§ **Work to be completed**
Each line at or after the one containing "toutes les configurations." should be transcribed exactly, up to and including the final line of the data.

§ **Data under study**
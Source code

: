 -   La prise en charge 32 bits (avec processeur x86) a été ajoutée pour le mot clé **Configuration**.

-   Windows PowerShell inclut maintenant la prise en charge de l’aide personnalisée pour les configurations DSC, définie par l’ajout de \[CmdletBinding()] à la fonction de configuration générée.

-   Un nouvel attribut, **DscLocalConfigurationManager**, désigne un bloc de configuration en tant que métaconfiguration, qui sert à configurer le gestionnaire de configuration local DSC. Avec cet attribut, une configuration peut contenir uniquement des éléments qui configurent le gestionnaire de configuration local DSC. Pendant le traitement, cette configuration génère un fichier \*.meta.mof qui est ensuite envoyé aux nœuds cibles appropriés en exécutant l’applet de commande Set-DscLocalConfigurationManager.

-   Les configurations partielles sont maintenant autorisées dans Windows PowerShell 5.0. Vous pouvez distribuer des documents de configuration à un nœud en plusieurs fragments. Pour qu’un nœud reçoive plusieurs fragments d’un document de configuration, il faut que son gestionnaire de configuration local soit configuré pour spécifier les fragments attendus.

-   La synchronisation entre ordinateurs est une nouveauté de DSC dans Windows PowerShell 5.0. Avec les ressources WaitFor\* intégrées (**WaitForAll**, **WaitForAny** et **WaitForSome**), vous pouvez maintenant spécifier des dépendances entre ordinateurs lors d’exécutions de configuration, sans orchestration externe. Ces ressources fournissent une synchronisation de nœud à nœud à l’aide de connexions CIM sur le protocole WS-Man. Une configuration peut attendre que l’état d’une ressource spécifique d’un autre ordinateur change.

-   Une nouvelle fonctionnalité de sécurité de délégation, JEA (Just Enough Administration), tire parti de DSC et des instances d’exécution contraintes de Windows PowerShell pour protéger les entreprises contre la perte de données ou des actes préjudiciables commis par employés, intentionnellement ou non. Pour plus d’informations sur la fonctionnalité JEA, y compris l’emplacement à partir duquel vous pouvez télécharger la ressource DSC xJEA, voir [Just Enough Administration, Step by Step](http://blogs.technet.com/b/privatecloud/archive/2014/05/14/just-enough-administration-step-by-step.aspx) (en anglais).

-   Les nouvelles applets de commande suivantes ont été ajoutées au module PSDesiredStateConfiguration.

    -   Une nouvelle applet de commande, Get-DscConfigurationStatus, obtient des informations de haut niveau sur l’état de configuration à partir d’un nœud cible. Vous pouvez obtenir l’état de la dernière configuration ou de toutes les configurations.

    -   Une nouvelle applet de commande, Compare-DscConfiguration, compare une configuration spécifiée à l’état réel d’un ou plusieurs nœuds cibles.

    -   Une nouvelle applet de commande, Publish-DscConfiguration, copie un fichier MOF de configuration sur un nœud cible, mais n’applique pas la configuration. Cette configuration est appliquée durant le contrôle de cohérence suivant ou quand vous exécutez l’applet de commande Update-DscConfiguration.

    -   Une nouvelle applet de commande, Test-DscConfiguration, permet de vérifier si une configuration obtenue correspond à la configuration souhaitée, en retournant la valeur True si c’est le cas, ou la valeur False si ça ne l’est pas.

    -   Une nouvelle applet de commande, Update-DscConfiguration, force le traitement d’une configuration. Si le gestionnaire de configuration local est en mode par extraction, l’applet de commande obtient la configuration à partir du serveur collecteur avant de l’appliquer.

§ **Solution to the problem**
    -   Une nouvelle applet de commande, Get-DscConfigurationStatus, obtient des informations de haut niveau sur l’état de configuration à partir d’un nœud cible. Vous pouvez obtenir l’état de la dernière configuration ou de toutes les configurations.

    -   Une nouvelle applet de commande, Compare-DscConfiguration, compare une configuration spécifiée à l’état réel d’un ou plusieurs nœuds cibles.

    -   Une nouvelle applet de commande, Publish-DscConfiguration, copie un fichier MOF de configuration sur un nœud cible, mais n’applique pas la configuration. Cette configuration est appliquée durant le contrôle de cohérence suivant ou quand vous exécutez l’applet de commande Update-DscConfiguration.

    -   Une nouvelle applet de commande, Test-DscConfiguration, permet de vérifier si une configuration obtenue correspond à la configuration souhaitée, en retournant la valeur True si c’est le cas, ou la valeur False si ça ne l’est pas.

    -   Une nouvelle applet de commande, Update-DscConfiguration, force le traitement d’une configuration. Si le gestionnaire de configuration local est en mode par extraction, l’applet de commande obtient la configuration à partir du serveur collecteur avant de l’appliquer.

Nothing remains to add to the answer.